By force of habit, I asked her name and the likelihood of me ever meeting her is slim to none, but I’ll never forget the things she told me. I hope she never forgets what I told her either. I won’t disclose the details of our conversation because it’s not my place to do so, but I will tell you that although she was extremely pleasant and professional, I could sense her anger. I called her on it and once again, she became quiet. I waited for her response because I knew I was right. I’ve been there. When she finally decided to speak again, she told me that I was right, but that she had never admitted to everything she’s angry about. I knew that. She told me things that I’m positive she’s never spoken out loud to anyone else. I assured her that her anger was not anything to be ashamed of. She’s carrying a huge load. I didn’t ask her age, but I knew that one of the problems was that she feels she’s missing out on living the “fun” life. She told me that was true.
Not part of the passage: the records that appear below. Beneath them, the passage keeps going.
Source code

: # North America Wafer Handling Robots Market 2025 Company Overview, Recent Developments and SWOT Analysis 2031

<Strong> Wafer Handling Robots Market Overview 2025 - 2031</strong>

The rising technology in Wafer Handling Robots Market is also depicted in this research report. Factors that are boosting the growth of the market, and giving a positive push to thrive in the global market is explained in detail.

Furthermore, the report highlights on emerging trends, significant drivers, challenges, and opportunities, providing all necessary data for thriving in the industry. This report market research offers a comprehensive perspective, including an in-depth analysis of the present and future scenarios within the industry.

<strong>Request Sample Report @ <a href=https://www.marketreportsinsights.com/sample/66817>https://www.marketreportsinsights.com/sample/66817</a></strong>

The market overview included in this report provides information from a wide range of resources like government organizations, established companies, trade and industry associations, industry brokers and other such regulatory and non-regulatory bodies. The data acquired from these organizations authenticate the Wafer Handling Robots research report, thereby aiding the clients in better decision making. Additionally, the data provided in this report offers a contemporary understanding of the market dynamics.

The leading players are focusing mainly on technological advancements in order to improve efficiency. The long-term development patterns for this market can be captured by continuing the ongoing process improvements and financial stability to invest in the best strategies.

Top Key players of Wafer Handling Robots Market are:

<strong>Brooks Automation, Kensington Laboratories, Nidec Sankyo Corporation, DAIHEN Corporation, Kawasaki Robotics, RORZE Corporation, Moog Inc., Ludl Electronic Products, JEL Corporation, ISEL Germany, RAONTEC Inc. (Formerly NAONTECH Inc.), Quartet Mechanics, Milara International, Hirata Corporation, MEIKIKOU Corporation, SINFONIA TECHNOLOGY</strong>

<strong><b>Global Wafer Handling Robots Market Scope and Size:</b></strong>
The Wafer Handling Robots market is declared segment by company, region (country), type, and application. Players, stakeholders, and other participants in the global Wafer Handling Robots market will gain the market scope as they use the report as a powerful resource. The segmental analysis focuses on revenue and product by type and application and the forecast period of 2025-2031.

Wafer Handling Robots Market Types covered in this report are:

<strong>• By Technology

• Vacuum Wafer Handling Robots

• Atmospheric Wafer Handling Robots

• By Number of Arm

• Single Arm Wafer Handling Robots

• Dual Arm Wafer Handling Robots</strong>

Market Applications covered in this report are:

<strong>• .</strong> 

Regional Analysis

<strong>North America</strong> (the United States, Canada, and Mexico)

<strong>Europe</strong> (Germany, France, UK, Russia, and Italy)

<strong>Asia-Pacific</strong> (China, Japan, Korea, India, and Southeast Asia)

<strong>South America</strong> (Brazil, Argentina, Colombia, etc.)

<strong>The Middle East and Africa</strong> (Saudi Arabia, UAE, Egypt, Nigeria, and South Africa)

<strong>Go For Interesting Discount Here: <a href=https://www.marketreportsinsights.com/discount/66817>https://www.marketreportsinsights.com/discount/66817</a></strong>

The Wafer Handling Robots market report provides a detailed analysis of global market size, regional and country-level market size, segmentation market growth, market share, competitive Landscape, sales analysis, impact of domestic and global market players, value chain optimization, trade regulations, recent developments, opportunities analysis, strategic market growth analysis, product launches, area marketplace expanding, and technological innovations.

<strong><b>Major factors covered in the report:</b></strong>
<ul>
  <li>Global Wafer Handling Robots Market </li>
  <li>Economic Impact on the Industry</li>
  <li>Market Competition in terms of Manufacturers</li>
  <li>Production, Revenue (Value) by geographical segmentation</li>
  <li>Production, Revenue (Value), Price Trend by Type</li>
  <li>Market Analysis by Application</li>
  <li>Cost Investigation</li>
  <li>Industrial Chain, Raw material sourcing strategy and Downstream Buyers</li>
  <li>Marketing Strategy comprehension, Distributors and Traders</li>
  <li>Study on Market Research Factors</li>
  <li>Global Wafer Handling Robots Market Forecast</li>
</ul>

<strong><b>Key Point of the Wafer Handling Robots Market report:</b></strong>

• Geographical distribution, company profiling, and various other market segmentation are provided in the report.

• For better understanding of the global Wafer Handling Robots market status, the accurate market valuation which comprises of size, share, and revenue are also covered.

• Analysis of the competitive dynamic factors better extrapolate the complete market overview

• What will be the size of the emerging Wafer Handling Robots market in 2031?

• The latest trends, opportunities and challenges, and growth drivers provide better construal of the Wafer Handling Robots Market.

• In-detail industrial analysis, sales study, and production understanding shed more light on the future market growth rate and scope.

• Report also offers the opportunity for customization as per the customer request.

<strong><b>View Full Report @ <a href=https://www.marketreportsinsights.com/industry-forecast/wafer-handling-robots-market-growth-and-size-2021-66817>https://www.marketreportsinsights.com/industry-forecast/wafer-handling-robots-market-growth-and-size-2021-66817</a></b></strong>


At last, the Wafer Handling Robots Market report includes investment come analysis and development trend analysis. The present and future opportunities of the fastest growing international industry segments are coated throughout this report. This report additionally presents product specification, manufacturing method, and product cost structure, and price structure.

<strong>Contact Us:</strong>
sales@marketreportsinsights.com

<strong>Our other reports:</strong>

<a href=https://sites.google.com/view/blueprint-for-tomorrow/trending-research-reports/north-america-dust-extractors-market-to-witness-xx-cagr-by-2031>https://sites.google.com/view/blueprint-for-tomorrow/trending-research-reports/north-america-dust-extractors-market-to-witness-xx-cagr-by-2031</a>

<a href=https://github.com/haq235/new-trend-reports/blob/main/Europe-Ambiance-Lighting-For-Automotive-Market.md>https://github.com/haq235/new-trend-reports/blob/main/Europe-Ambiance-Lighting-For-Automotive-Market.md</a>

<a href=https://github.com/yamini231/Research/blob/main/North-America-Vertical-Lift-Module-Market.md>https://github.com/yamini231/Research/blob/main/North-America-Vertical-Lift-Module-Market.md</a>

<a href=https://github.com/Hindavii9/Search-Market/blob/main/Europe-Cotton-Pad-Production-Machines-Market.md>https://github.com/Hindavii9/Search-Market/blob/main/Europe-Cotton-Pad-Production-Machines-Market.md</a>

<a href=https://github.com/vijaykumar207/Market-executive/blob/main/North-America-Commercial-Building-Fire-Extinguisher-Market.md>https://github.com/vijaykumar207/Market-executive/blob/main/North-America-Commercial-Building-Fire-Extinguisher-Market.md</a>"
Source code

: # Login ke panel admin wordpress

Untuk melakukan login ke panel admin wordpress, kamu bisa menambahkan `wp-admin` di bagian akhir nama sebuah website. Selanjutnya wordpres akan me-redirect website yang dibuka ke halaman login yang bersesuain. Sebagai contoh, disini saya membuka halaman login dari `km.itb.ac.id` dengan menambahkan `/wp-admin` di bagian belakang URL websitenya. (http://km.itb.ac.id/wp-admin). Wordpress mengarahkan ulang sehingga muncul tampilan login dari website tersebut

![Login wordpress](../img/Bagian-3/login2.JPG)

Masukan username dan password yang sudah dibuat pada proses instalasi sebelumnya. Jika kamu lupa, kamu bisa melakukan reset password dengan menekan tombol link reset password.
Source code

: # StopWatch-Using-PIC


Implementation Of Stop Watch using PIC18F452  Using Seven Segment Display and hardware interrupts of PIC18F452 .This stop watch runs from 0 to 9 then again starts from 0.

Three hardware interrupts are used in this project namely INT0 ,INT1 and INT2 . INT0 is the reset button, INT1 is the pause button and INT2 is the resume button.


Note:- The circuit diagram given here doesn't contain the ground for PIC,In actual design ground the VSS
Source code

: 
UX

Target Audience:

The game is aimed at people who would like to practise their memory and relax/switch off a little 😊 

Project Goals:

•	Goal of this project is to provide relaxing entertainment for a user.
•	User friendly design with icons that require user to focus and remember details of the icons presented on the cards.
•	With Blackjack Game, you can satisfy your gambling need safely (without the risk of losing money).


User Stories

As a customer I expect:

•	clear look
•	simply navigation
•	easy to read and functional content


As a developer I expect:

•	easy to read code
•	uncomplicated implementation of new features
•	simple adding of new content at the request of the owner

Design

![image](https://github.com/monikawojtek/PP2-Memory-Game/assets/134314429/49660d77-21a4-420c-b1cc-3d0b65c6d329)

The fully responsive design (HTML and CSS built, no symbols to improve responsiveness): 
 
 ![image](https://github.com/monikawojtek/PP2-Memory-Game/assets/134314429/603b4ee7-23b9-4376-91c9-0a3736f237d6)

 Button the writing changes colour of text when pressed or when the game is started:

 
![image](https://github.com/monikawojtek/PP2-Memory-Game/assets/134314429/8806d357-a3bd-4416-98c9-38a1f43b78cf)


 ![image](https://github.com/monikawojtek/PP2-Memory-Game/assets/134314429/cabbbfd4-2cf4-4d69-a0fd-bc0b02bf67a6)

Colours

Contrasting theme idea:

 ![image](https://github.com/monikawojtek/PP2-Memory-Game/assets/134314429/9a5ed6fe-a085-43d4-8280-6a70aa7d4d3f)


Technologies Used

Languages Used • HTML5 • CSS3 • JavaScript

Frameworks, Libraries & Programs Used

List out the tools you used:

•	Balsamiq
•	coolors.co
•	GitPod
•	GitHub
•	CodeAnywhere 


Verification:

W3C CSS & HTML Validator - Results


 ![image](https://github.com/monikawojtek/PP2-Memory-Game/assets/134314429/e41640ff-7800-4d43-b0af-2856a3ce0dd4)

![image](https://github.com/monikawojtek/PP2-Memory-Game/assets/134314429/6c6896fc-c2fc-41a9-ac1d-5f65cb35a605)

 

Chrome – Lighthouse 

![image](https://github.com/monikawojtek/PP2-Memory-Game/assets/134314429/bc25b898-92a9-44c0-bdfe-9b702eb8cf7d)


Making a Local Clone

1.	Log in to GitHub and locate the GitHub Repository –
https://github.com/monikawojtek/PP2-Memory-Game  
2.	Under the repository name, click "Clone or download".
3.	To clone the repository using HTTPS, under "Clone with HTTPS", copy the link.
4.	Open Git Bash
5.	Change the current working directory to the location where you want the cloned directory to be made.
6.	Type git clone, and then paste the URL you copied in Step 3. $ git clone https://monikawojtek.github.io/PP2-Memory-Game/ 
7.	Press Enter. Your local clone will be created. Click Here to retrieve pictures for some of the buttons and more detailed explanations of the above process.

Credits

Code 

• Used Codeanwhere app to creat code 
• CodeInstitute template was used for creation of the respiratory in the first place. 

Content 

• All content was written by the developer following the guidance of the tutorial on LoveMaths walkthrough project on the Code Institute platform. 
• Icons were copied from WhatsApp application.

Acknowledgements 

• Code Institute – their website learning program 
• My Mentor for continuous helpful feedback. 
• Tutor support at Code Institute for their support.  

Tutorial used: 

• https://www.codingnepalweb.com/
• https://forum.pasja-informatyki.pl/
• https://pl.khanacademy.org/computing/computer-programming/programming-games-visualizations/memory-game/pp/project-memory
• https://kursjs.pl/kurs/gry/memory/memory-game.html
I asked her to listen to me without interruption and to take what I was about to tell her to heart. I said, “It took me a very long time to accept the fact that I had been abused because I had always lived under the guise of the tough girl. It took me even longer to admit it to myself. It took even longer still to admit it to anyone else. I felt like a failure, I felt like I had been misleading people because so many people were of the belief that my marriage was great and that I was too. Neither of those things was true. The day I landed in ICU because my brain started bleeding was the day my secrets began to spill out like a freakin’ geyser. I couldn’t hide the truth anymore. Everyone would soon find out that I had been battered so severely in the verbal, mental, and emotional sense that I finally crumbled. I fell hard. I was angrier than ever because I was embarrassed and in pain. I had six long months of bedrest to think about all that crap. One day, it finally hit me that everything that I had gone through and most importantly, lived through, occurred so that I could tell another woman who is caught in the throes of abuse that she can make it out. I was able to look in the mirror and see a woman who not only had a story to tell but one who was courageous enough to tell it. Consider yourself a storyteller, ma’am, because from what you’ve just told me, you have one to tell. Maybe it’s yours to help another young lady make it past this very same thing you’ve made it past. How can you tell her with certainty that she’ll make it through? You want me to tell you how? Because you’ve made it through yourself and you know it can be done. We’re not all handed the good stuff in life, but we’re obligated to help the next person along.” She had indeed listened to me. She in turn said, “I believe I was supposed to talk to you today. We don’t have a lot of calls in que and that’s unusual. I woke up mad about my situation, but I never imagined I would talk to anyone about it. Thank you, Ms. Hinton. Thank you.”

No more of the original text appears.